The 29-year-old PWL embodies Mr. Passmore’s zealous enthusiasm for the investment philosophy popularized in by U.S. fund giants BlackRock Inc., The Vanguard Group, Inc., and others that have adapted index investing and led massive growth of exchange-traded funds.
Mr. Passmore, a 58-year-old native of Lennoxville, Que., started as a mutual fund salesman in the early 1990s as investors were piling into the products. He became disillusioned collecting big upfront commissions and continuing annual trailer fees while feeling he wasn’t adding value to clients.
After his employer sold to industry consolidator Assante, he and his team joined fledgling PWL in 1997, where he could charge customers fees based on portfolio values instead of earning commissions. He quickly surmised that since most active managers couldn’t regularly outperform the index, it made more sense to bet on low-fee funds that passively tracked the index.

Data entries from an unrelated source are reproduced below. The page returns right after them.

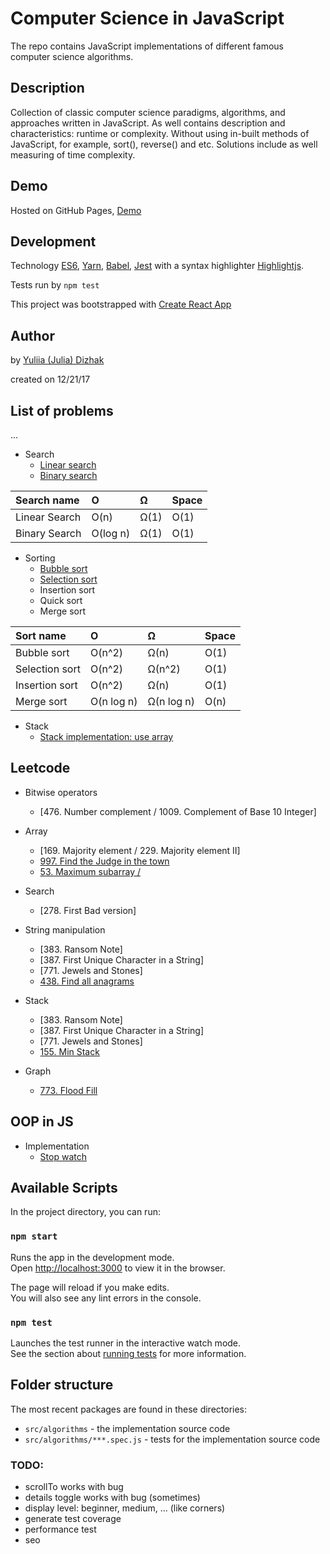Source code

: # Computer Science in JavaScript
The repo contains JavaScript implementations of different famous computer science algorithms.

## Description
Collection of classic computer science paradigms, algorithms, and approaches written in JavaScript.
As well contains description and characteristics: runtime or complexity.
Without using in-built methods of JavaScript, for example, sort(), reverse() and etc.
Solutions include as well measuring of time complexity.

## Demo
Hosted on GitHub Pages, [Demo](https://julia-dizhak.github.io/javascript-algorithms/)

## Development
Technology
[ES6](http://es6-features.org/), [Yarn](https://yarnpkg.com/), [Babel](https://babeljs.io/), [Jest](https://facebook.github.io/jest/) with a syntax highlighter [Highlightjs](https://highlightjs.org/).

Tests run by `npm test`

This project was bootstrapped with [Create React App](https://github.com/facebook/create-react-app)

## Author

by [Yuliia (Julia) Dizhak](https://github.com/julia-dizhak)

created on 12/21/17

## List of problems

...
* Search
    * [Linear search](https://github.com/julia-dizhak/javascript-algorithms/blob/master/src/algorithms/search/find-index.js)
    * [Binary search](https://github.com/julia-dizhak/javascript-algorithms/blob/master/src/algorithms/search/binary-search.js)

| Search name       | O          | Ω      | Space  |
| :---              | :---       | :---   | :---   |
| Linear Search     | O(n)       | Ω(1)   | O(1)   |
| Binary Search     | O(log n)   | Ω(1)   | O(1)   |

* Sorting
    * [Bubble sort](https://github.com/julia-dizhak/javascript-algorithms/blob/master/src/algorithms/sorting/bubble-sort.js)
    * [Selection sort](https://github.com/julia-dizhak/javascript-algorithms/blob/master/src/algorithms/sorting/selection-sort.js)
    * Insertion sort
    * Quick sort
    * Merge sort

| Sort name       | O           | Ω          | Space  |
| :---            | :---        | :---       | :---   |
| Bubble sort     | O(n^2)      | Ω(n)       | O(1)   |
| Selection sort  | O(n^2)      | Ω(n^2)     | O(1)   |
| Insertion sort  | O(n^2)      | Ω(n)       | O(1)   |
| Merge sort      | O(n log n)  | Ω(n log n) | O(n)   |

* Stack
    * [Stack implementation: use array](https://github.com/julia-dizhak/javascript-algorithms/blob/master/src/algorithms/stack-queue/stack-use-array.js)


## Leetcode

* Bitwise operators
    * [476. Number complement / 1009. Complement of Base 10 Integer]
* Array
    * [169. Majority element / 229. Majority element II]
    * [997. Find the Judge in the town](https://github.com/julia-dizhak/javascript-algorithms/blob/master/src/leetcode/array/997-find-judge.js)
    * [53. Maximum subarray / ](https://github.com/julia-dizhak/javascript-algorithms/blob/master/src/leetcode/array/53-max-contiguous-subarray-sum.js)
* Search
    * [278. First Bad version]
    
* String manipulation
    * [383. Ransom Note]
    * [387. First Unique Character in a String]
    * [771. Jewels and Stones]
    * [438. Find all anagrams](https://github.com/julia-dizhak/javascript-algorithms/blob/master/src/leetcode/string-manipulation/438-find-all-anagrams.js)

* Stack
    * [383. Ransom Note]
    * [387. First Unique Character in a String]
    * [771. Jewels and Stones]
    * [155. Min Stack](https://github.com/julia-dizhak/javascript-algorithms/blob/master/src/leetcode/stack/155-min-stack.js)

* Graph
    * [773. Flood Fill](https://github.com/julia-dizhak/javascript-algorithms/blob/master/src/leetcode/graph/dfs/773-flood-fill.js)


## OOP in JS

* Implementation
    * [Stop watch](https://github.com/julia-dizhak/javascript-algorithms/blob/master/src/oop/stop-watch.js)


## Available Scripts

In the project directory, you can run:

### `npm start`

Runs the app in the development mode.<br />
Open [http://localhost:3000](http://localhost:3000) to view it in the browser.

The page will reload if you make edits.<br />
You will also see any lint errors in the console.

### `npm test`

Launches the test runner in the interactive watch mode.<br />
See the section about [running tests](https://facebook.github.io/create-react-app/docs/running-tests) for more information.


## Folder structure
The most recent packages are found in these directories:

* `src/algorithms` - the implementation source code
* `src/algorithms/***.spec.js` - tests for the implementation source code


### TODO:
  * scrollTo works with bug
  * details toggle works with bug (sometimes)
  * display level: beginner, medium, ... (like corners)
  * generate test coverage
  * performance test
  * seo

In the early 2000s, he began offering low-fee products from Dimensional Fund Advisors, which tweaks typical passive investing practices by favouring small cap stocks and value stocks. (Today, PWL also partners with BlackRock and Vanguard.)
Most PWL advisers today earn a salary, which the firm sees as a better way to ensure their interests are aligned with clients. And unlike some traditional Canadian financial adviser companies, PWL operates under a fiduciary standard model, in which an adviser is legally required to put client interests ahead of their own.
The turning point for PWL came when Mr. Passmore met Shopify CEO Tobi Lütke in 2011, who became a client and referred him to other local tech entrepreneurs and Shopify employees.
“They speak the language we speak – evidence and math,” said Shopify president Harley Finkelstein, a long-time client. “We don’t want to be sold to, we want to be taught and learn something and we want to know the people we work with are very high character people.
“Any entrepreneur that asks me for advice with their financial situation, I often direct them to” Mr. Passmore.
The flurry of tech customers dropped the average age of PWL clients below 50, and the firm hired young as well. Its average employee age is 35, putting PWL ahead of the demographic crisis looming over Canadian financial services, as advisers near retirement. It also operates two popular podcasts.
By 2021, Shopify employees accounted for 30 per cent of PWL customers (it is now 20 per cent). That year, Mr. Passmore bought a controlling stake in PWL from retiring co-founder Anthony Layton. He also opened ownership to PWL’s younger employees. About 40 per cent of its 105-strong staff had equity before the OneDigital deal.
Editor’s note: This story has been updated to clarify that OneDigital had US$14-billion in wealth management assets under management before striking a deal to buy PWL.